Plain-text document sources
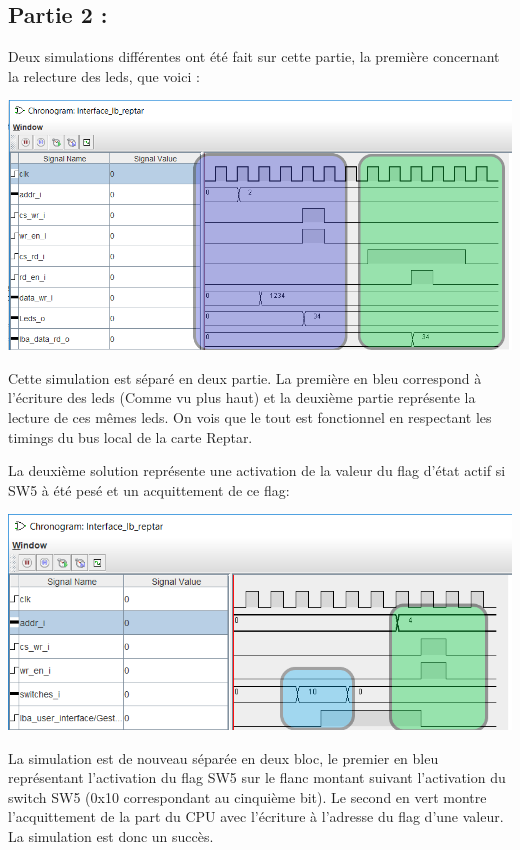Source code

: \subsection*{Partie 2 :}
Deux simulations différentes ont été fait sur cette partie, la première concernant la relecture des leds, que voici :\\ 
\begin{center}
\includegraphics[scale=0.7]{./images/Test_Part2_Read_Write_Timing_Bus_Reptar.png}\\\par
{}
\end{center}\par
Cette simulation est séparé en deux partie. La première en bleu correspond à l'écriture des leds (Comme vu plus haut) et la deuxième partie représente la lecture de ces mêmes leds. On vois que le tout est fonctionnel en respectant les timings du bus local de la carte Reptar.\\\par
La deuxième solution représente une activation de la valeur du flag d'état actif si SW5 à été pesé et un acquittement de ce flag:
\begin{center}
\includegraphics[scale=0.8]{./images/Test_Part2_Flag_Timing_Bus_Reptar.png}\\\par
{}
\end{center}\par
La simulation est de nouveau séparée en deux bloc, le premier en bleu représentant l'activation du flag SW5 sur le flanc montant suivant l'activation du switch SW5 (0x10 correspondant au cinquième bit). Le second en vert montre l'acquittement de la part du CPU avec l'écriture à l'adresse du flag d'une valeur. La simulation est donc un succès.

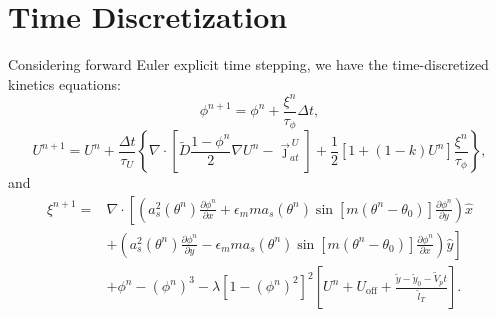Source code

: \documentclass[10pt]{article}
\begin{document}
\section{Time Discretization}
Considering forward Euler explicit time stepping, we have the time-discretized kinetics equations:
\begin{equation}
\phi^{n+1}=\phi^{n} + \frac{\xi^n}{\tau_\phi}\Delta t,
\end{equation}
\begin{equation}
U^{n+1}=U^{n}+\frac{\Delta t}{\tau_U}\left\{\nabla \cdot \left[ \tilde{D}\frac{1-\phi^n}{2} \nabla U^n - \vec{\jmath}_{at}^{\,U} \right] + \frac{1}{2}[1+(1-k)U^n]\frac{\xi^n}{\tau_\phi} \right\},
\label{ueq_td}
\end{equation}
and
\begin{equation}
\begin{split}
\xi^{n+1} = & \nabla \cdot  \left[ \left(a_s^2(\theta^n) \frac{\partial \phi^n}{\partial x} + \epsilon_m m a_s(\theta^n) \sin \left[ m \left(\theta^n - \theta_0 \right) \right] \frac{\partial \phi^n}{\partial y}\right)\hat{x} \right. \\ 
& \left . + \left(a_s^2(\theta^n) \frac{\partial \phi^n}{\partial y} - \epsilon_m m a_s(\theta^n) \sin \left[ m \left(\theta^n - \theta_0 \right) \right] \frac{\partial \phi^n}{\partial x}\right)\hat{y}\right] \\
& +\phi^n-{(\phi^n)}^3 - \lambda {\left[1-{(\phi^n)}^2\right]}^2 \left[ U^n + U_\text{off} + \frac{\tilde{y} - \tilde{y}_0 - \tilde{V}_p t}{\tilde{l}_T} \right].
\end{split}
\end{equation}
\end{document}
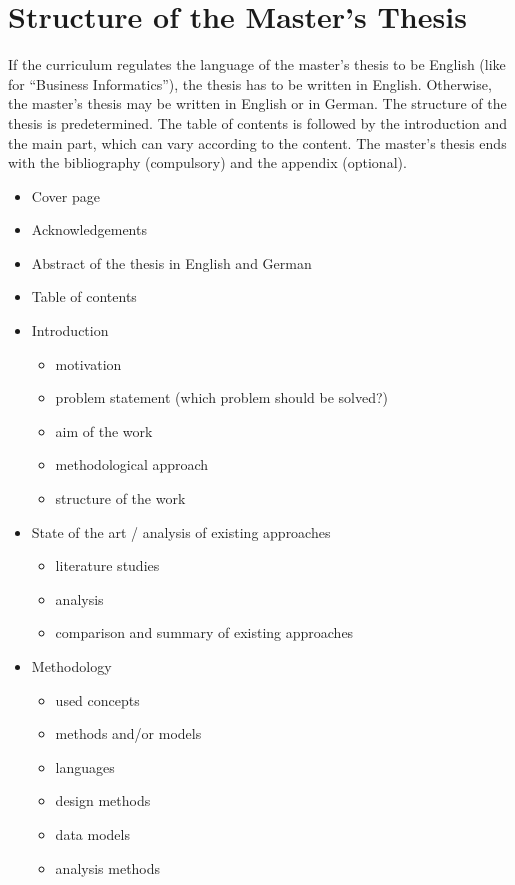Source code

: \section{Structure of the Master's Thesis}

If the curriculum regulates the language of the master's thesis to be English (like for ``Business Informatics''), the thesis has to be written in English. Otherwise, the master's thesis may be written in English or in German. The structure of the thesis is predetermined.
The table of contents is followed by the introduction and the main part, which can vary according to the content. The master's thesis ends with the bibliography (compulsory) and the appendix (optional).

\begin{itemize}
  \item	Cover page
  \item Acknowledgements
  \item Abstract of the thesis in English and German
  \item Table of contents
  \item Introduction
  	\begin{itemize}
  		\item motivation
  		\item problem statement (which problem should be solved?)
  		\item aim of the work
  		\item methodological approach
  		\item structure of the work
  	\end{itemize}
  \item State of the art / analysis of existing approaches
  	\begin{itemize}
  		\item literature studies
  		\item analysis
  		\item comparison and summary of existing approaches
  	\end{itemize}
  \item Methodology
  	\begin{itemize}
  		\item used concepts
  		\item methods and/or models
  		\item languages
  		\item design methods
  		\item data models
  		\item analysis methods

\end{itemize}
\end{itemize}
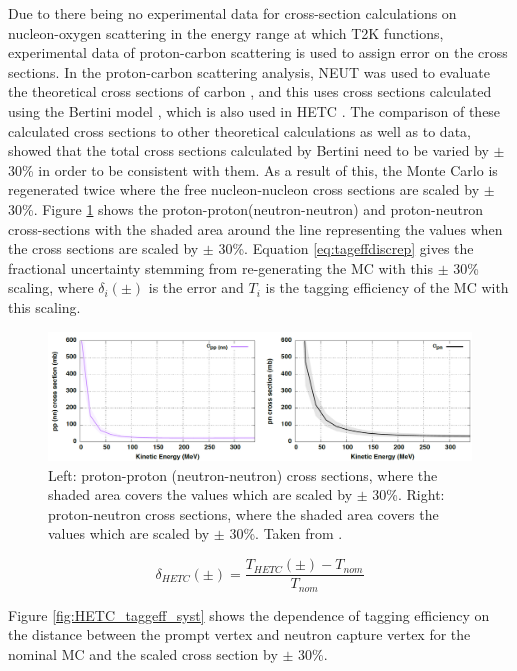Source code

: Due to there being no experimental data for cross-section calculations on nucleon-oxygen scattering in the energy range at which T2K functions, experimental data of proton-carbon scattering is used to assign error on the cross sections. In the proton-carbon scattering analysis, NEUT was used to evaluate the theoretical cross sections of carbon \cite{hayato_neut}, and this uses cross sections calculated using the Bertini model \cite{bertini_hetc}, which is also used in HETC \cite{hetc_paper}. The comparison of these calculated cross sections to other theoretical calculations as well as to data, showed that the total cross sections calculated by Bertini need to be varied by $\pm$ 30\% in order to be consistent with them. As a result of this, the Monte Carlo is regenerated twice where the free nucleon-nucleon cross sections are scaled by $\pm$ 30\%. Figure \ref{fig:pp_nn_xsec} shows the proton-proton(neutron-neutron) and proton-neutron cross-sections with the shaded area around the line representing the values when the cross sections are scaled by $\pm$ 30\%. Equation \ref{eq:tageffdiscrep} gives the fractional uncertainty stemming from re-generating the MC with this $\pm$ 30\% scaling, where $\delta_{i}(\pm)$ is the error and $T_{i}$ is the tagging efficiency of the MC with this scaling.


\begin{figure}[!htb]
\centering
    \includegraphics[width=\textwidth]{Figures/pp_nn_xsec.PNG}
\caption{Left: proton-proton (neutron-neutron) cross sections, where the shaded area covers the values which are scaled by $\pm$ 30\%. Right: proton-neutron cross sections, where the shaded area covers the values which are scaled by $\pm$ 30\%. Taken from \cite{tn415_fiacob}.}
\label{fig:pp_nn_xsec}
\end{figure}



\begin{equation}
    \delta_{HETC }(\pm)=\frac{T_{HETC}(\pm)-T_{nom }}{T_{nom }}
\label{eq:HETC_uncertainty}
\end{equation}

Figure \ref{fig:HETC_taggeff_syst} shows the dependence of tagging efficiency on the distance between the prompt vertex and neutron capture vertex for the nominal MC and the scaled cross section by $\pm$ 30\%.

TRY IT> Return all the lines above exactly; none of the pictures should appear.

PROBLEM SOLUTION>
Source code

: \subsection*{Partie 2 :}
Deux simulations différentes ont été fait sur cette partie, la première concernant la relecture des leds, que voici :\\ 
\begin{center}
\includegraphics[scale=0.7]{./images/Test_Part2_Read_Write_Timing_Bus_Reptar.png}\\\par
{}
\end{center}\par
Cette simulation est séparé en deux partie. La première en bleu correspond à l'écriture des leds (Comme vu plus haut) et la deuxième partie représente la lecture de ces mêmes leds. On vois que le tout est fonctionnel en respectant les timings du bus local de la carte Reptar.\\\par
La deuxième solution représente une activation de la valeur du flag d'état actif si SW5 à été pesé et un acquittement de ce flag:
\begin{center}
\includegraphics[scale=0.8]{./images/Test_Part2_Flag_Timing_Bus_Reptar.png}\\\par
{}
\end{center}\par
La simulation est de nouveau séparée en deux bloc, le premier en bleu représentant l'activation du flag SW5 sur le flanc montant suivant l'activation du switch SW5 (0x10 correspondant au cinquième bit). Le second en vert montre l'acquittement de la part du CPU avec l'écriture à l'adresse du flag d'une valeur. La simulation est donc un succès.

Source code

: \documentclass[10pt]{article}
\begin{document}
\section{Time Discretization}
Considering forward Euler explicit time stepping, we have the time-discretized kinetics equations:
\begin{equation}
\phi^{n+1}=\phi^{n} + \frac{\xi^n}{\tau_\phi}\Delta t,
\end{equation}
\begin{equation}
U^{n+1}=U^{n}+\frac{\Delta t}{\tau_U}\left\{\nabla \cdot \left[ \tilde{D}\frac{1-\phi^n}{2} \nabla U^n - \vec{\jmath}_{at}^{\,U} \right] + \frac{1}{2}[1+(1-k)U^n]\frac{\xi^n}{\tau_\phi} \right\},
\label{ueq_td}
\end{equation}
and
\begin{equation}
\begin{split}
\xi^{n+1} = & \nabla \cdot  \left[ \left(a_s^2(\theta^n) \frac{\partial \phi^n}{\partial x} + \epsilon_m m a_s(\theta^n) \sin \left[ m \left(\theta^n - \theta_0 \right) \right] \frac{\partial \phi^n}{\partial y}\right)\hat{x} \right. \\ 
& \left . + \left(a_s^2(\theta^n) \frac{\partial \phi^n}{\partial y} - \epsilon_m m a_s(\theta^n) \sin \left[ m \left(\theta^n - \theta_0 \right) \right] \frac{\partial \phi^n}{\partial x}\right)\hat{y}\right] \\
& +\phi^n-{(\phi^n)}^3 - \lambda {\left[1-{(\phi^n)}^2\right]}^2 \left[ U^n + U_\text{off} + \frac{\tilde{y} - \tilde{y}_0 - \tilde{V}_p t}{\tilde{l}_T} \right].
\end{split}
\end{equation}
\end{document}
Source code

: \section{Structure of the Master's Thesis}

If the curriculum regulates the language of the master's thesis to be English (like for ``Business Informatics''), the thesis has to be written in English. Otherwise, the master's thesis may be written in English or in German. The structure of the thesis is predetermined.
The table of contents is followed by the introduction and the main part, which can vary according to the content. The master's thesis ends with the bibliography (compulsory) and the appendix (optional).

\begin{itemize}
  \item	Cover page
  \item Acknowledgements
  \item Abstract of the thesis in English and German
  \item Table of contents
  \item Introduction
  	\begin{itemize}
  		\item motivation
  		\item problem statement (which problem should be solved?)
  		\item aim of the work
  		\item methodological approach
  		\item structure of the work
  	\end{itemize}
  \item State of the art / analysis of existing approaches
  	\begin{itemize}
  		\item literature studies
  		\item analysis
  		\item comparison and summary of existing approaches
  	\end{itemize}
  \item Methodology
  	\begin{itemize}
  		\item used concepts
  		\item methods and/or models
  		\item languages
  		\item design methods
  		\item data models
  		\item analysis methods

\end{itemize}
\end{itemize}
Source code

: Due to there being no experimental data for cross-section calculations on nucleon-oxygen scattering in the energy range at which T2K functions, experimental data of proton-carbon scattering is used to assign error on the cross sections. In the proton-carbon scattering analysis, NEUT was used to evaluate the theoretical cross sections of carbon \cite{hayato_neut}, and this uses cross sections calculated using the Bertini model \cite{bertini_hetc}, which is also used in HETC \cite{hetc_paper}. The comparison of these calculated cross sections to other theoretical calculations as well as to data, showed that the total cross sections calculated by Bertini need to be varied by $\pm$ 30\% in order to be consistent with them. As a result of this, the Monte Carlo is regenerated twice where the free nucleon-nucleon cross sections are scaled by $\pm$ 30\%. Figure \ref{fig:pp_nn_xsec} shows the proton-proton(neutron-neutron) and proton-neutron cross-sections with the shaded area around the line representing the values when the cross sections are scaled by $\pm$ 30\%. Equation \ref{eq:tageffdiscrep} gives the fractional uncertainty stemming from re-generating the MC with this $\pm$ 30\% scaling, where $\delta_{i}(\pm)$ is the error and $T_{i}$ is the tagging efficiency of the MC with this scaling.


\begin{figure}[!htb]
\centering
    \includegraphics[width=\textwidth]{Figures/pp_nn_xsec.PNG}
\caption{Left: proton-proton (neutron-neutron) cross sections, where the shaded area covers the values which are scaled by $\pm$ 30\%. Right: proton-neutron cross sections, where the shaded area covers the values which are scaled by $\pm$ 30\%. Taken from \cite{tn415_fiacob}.}
\label{fig:pp_nn_xsec}
\end{figure}



\begin{equation}
    \delta_{HETC }(\pm)=\frac{T_{HETC}(\pm)-T_{nom }}{T_{nom }}
\label{eq:HETC_uncertainty}
\end{equation}

Figure \ref{fig:HETC_taggeff_syst} shows the dependence of tagging efficiency on the distance between the prompt vertex and neutron capture vertex for the nominal MC and the scaled cross section by $\pm$ 30\%.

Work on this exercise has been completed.